* PROBLEM TO WORK ON
Return every line below exactly, without dropping any.

* Stored data
-----

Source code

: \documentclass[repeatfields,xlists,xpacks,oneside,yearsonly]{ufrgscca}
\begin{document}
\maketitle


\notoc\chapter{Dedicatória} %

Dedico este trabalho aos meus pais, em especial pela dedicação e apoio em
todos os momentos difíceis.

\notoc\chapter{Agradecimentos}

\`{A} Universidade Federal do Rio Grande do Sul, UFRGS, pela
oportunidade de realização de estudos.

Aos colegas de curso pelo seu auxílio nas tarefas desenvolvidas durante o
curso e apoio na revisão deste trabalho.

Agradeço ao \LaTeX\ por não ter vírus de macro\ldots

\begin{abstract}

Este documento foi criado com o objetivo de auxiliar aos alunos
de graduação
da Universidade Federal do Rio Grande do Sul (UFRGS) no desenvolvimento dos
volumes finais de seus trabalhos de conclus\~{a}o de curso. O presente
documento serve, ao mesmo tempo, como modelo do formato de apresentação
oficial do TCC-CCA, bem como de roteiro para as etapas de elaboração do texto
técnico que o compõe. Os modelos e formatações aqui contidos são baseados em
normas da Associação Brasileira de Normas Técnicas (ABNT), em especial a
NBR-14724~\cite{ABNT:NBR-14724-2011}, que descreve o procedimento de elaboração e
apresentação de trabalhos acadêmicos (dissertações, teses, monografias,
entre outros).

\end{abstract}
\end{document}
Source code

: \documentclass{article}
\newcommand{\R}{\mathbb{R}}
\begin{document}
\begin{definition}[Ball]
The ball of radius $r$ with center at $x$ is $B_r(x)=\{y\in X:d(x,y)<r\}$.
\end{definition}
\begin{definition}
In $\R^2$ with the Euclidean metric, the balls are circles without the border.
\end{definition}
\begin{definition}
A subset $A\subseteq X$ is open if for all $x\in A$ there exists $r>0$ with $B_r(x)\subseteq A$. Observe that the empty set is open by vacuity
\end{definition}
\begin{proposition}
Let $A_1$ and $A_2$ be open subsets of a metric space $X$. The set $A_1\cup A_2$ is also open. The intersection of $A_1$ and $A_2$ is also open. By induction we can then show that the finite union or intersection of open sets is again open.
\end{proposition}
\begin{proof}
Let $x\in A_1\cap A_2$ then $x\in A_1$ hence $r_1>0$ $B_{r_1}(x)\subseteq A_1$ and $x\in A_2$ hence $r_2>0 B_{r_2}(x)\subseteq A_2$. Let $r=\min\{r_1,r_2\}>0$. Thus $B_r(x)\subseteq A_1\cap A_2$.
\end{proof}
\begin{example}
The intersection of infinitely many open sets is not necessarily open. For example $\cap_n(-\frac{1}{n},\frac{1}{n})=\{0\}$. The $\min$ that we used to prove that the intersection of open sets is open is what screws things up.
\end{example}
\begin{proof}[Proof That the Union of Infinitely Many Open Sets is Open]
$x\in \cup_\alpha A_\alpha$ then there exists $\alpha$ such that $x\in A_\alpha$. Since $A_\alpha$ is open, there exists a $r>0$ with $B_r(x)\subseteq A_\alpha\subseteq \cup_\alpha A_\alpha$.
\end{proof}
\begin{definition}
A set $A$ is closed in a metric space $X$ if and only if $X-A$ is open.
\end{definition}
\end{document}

-----

* OUTPUT BELOW
Source code

: \documentclass[repeatfields,xlists,xpacks,oneside,yearsonly]{ufrgscca}
\begin{document}
\maketitle


\notoc\chapter{Dedicatória} %

Dedico este trabalho aos meus pais, em especial pela dedicação e apoio em
todos os momentos difíceis.

\notoc\chapter{Agradecimentos}

\`{A} Universidade Federal do Rio Grande do Sul, UFRGS, pela
oportunidade de realização de estudos.

Aos colegas de curso pelo seu auxílio nas tarefas desenvolvidas durante o
curso e apoio na revisão deste trabalho.

Agradeço ao \LaTeX\ por não ter vírus de macro\ldots

\begin{abstract}

Este documento foi criado com o objetivo de auxiliar aos alunos
de graduação
da Universidade Federal do Rio Grande do Sul (UFRGS) no desenvolvimento dos
volumes finais de seus trabalhos de conclus\~{a}o de curso. O presente
documento serve, ao mesmo tempo, como modelo do formato de apresentação
oficial do TCC-CCA, bem como de roteiro para as etapas de elaboração do texto
técnico que o compõe. Os modelos e formatações aqui contidos são baseados em
normas da Associação Brasileira de Normas Técnicas (ABNT), em especial a
NBR-14724~\cite{ABNT:NBR-14724-2011}, que descreve o procedimento de elaboração e
apresentação de trabalhos acadêmicos (dissertações, teses, monografias,
entre outros).

\end{abstract}
\end{document}
Source code

: \documentclass{article}
\newcommand{\R}{\mathbb{R}}
\begin{document}
\begin{definition}[Ball]
The ball of radius $r$ with center at $x$ is $B_r(x)=\{y\in X:d(x,y)<r\}$.
\end{definition}
\begin{definition}
In $\R^2$ with the Euclidean metric, the balls are circles without the border.
\end{definition}
\begin{definition}
A subset $A\subseteq X$ is open if for all $x\in A$ there exists $r>0$ with $B_r(x)\subseteq A$. Observe that the empty set is open by vacuity
\end{definition}
\begin{proposition}
Let $A_1$ and $A_2$ be open subsets of a metric space $X$. The set $A_1\cup A_2$ is also open. The intersection of $A_1$ and $A_2$ is also open. By induction we can then show that the finite union or intersection of open sets is again open.
\end{proposition}
\begin{proof}
Let $x\in A_1\cap A_2$ then $x\in A_1$ hence $r_1>0$ $B_{r_1}(x)\subseteq A_1$ and $x\in A_2$ hence $r_2>0 B_{r_2}(x)\subseteq A_2$. Let $r=\min\{r_1,r_2\}>0$. Thus $B_r(x)\subseteq A_1\cap A_2$.
\end{proof}
\begin{example}
The intersection of infinitely many open sets is not necessarily open. For example $\cap_n(-\frac{1}{n},\frac{1}{n})=\{0\}$. The $\min$ that we used to prove that the intersection of open sets is open is what screws things up.
\end{example}
\begin{proof}[Proof That the Union of Infinitely Many Open Sets is Open]
$x\in \cup_\alpha A_\alpha$ then there exists $\alpha$ such that $x\in A_\alpha$. Since $A_\alpha$ is open, there exists a $r>0$ with $B_r(x)\subseteq A_\alpha\subseteq \cup_\alpha A_\alpha$.
\end{proof}
\begin{definition}
A set $A$ is closed in a metric space $X$ if and only if $X-A$ is open.
\end{definition}
\end{document}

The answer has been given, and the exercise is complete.